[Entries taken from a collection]
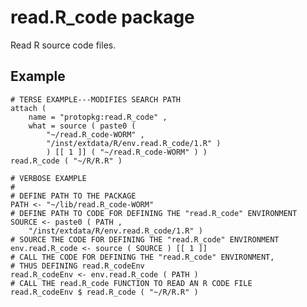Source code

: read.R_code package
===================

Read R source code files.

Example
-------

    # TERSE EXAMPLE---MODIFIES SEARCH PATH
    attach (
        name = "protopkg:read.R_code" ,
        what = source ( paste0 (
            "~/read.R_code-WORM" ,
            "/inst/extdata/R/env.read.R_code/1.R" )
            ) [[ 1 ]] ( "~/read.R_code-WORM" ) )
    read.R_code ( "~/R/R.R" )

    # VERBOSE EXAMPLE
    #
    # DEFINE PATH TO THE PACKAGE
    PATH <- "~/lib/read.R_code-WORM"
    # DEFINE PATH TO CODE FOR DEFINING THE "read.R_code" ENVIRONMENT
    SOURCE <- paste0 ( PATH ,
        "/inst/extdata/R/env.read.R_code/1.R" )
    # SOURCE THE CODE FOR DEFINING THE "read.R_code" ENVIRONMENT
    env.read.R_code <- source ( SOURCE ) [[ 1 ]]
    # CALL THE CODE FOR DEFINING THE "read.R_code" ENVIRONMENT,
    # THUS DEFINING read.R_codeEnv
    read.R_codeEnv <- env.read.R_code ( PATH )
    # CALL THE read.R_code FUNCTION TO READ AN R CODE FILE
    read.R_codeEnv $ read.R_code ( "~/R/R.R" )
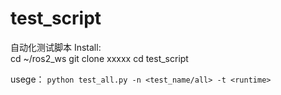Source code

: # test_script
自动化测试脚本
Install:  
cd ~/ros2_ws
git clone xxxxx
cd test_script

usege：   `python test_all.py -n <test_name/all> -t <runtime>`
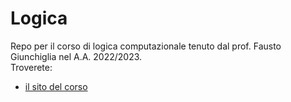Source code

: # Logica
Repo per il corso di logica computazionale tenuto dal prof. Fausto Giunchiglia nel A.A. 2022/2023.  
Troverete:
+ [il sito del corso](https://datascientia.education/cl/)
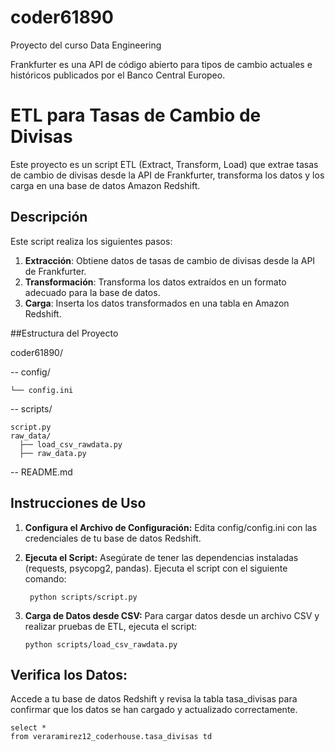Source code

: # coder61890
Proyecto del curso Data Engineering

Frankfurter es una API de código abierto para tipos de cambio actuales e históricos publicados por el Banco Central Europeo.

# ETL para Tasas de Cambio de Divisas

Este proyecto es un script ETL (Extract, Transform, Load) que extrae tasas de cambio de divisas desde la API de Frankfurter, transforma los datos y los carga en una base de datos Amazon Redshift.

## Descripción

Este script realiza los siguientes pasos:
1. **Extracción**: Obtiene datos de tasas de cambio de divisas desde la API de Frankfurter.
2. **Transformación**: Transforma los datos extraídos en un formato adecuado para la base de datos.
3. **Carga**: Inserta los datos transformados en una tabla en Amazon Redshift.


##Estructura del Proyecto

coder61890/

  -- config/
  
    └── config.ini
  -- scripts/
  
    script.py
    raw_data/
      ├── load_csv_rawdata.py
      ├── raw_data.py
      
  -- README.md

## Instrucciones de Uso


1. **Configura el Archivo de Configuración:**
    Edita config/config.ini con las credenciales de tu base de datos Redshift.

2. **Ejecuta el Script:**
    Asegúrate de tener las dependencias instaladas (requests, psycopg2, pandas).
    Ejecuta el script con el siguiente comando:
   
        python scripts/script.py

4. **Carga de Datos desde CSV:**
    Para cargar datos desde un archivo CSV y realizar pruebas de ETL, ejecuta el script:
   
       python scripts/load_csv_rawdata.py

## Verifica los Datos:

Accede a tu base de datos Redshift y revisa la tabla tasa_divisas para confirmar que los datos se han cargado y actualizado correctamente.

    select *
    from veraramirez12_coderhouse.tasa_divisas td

--

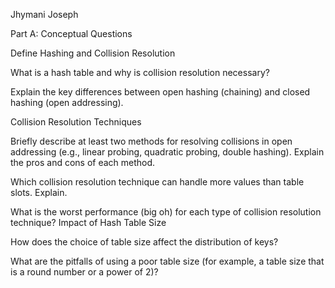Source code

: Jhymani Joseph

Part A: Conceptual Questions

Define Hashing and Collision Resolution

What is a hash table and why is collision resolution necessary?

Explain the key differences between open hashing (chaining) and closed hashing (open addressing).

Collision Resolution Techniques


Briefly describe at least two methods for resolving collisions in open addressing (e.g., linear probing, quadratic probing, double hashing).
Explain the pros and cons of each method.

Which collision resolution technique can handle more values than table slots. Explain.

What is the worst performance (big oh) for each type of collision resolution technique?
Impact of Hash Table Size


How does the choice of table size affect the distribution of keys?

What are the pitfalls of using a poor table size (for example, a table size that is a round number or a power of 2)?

==

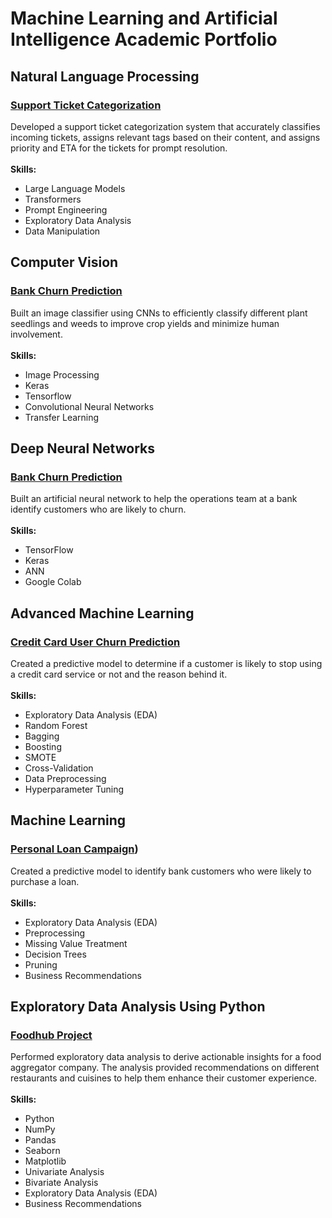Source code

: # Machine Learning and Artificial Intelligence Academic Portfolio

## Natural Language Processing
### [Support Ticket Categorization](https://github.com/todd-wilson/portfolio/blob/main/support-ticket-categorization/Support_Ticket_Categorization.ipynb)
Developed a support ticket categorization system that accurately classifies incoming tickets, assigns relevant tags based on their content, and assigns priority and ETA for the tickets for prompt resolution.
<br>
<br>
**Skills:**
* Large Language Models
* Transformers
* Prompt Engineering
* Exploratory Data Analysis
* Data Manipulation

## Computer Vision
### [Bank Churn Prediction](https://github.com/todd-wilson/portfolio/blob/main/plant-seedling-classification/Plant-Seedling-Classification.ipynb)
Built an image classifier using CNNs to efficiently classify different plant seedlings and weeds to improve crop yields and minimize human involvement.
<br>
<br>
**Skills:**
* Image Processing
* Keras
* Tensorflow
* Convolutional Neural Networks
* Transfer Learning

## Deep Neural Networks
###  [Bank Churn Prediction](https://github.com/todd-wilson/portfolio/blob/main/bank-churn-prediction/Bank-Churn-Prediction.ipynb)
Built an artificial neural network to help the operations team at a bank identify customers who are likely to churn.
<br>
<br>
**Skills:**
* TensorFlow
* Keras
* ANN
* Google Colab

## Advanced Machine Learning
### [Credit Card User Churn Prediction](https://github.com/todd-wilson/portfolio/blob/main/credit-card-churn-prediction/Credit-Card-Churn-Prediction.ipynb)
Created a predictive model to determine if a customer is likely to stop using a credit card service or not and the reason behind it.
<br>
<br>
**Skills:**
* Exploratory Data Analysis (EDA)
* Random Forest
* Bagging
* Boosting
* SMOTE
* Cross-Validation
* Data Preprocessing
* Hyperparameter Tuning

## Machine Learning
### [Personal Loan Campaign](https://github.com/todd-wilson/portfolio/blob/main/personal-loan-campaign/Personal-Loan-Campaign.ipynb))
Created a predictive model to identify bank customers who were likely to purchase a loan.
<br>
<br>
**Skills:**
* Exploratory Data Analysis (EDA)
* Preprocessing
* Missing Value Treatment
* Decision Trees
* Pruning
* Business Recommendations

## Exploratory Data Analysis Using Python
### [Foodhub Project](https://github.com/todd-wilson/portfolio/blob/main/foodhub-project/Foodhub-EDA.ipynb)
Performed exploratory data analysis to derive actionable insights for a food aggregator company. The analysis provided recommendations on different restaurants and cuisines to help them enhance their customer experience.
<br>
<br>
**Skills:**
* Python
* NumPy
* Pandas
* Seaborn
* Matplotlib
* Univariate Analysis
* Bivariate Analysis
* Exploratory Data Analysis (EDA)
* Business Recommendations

WHAT IS NEEDED
Among the records above, find each line containing the string "Frankfurter" and copy it.

THE ANSWER
Frankfurter es una API de código abierto para tipos de cambio actuales e históricos publicados por el Banco Central Europeo.
Este proyecto es un script ETL (Extract, Transform, Load) que extrae tasas de cambio de divisas desde la API de Frankfurter, transforma los datos y los carga en una base de datos Amazon Redshift.
1. **Extracción**: Obtiene datos de tasas de cambio de divisas desde la API de Frankfurter.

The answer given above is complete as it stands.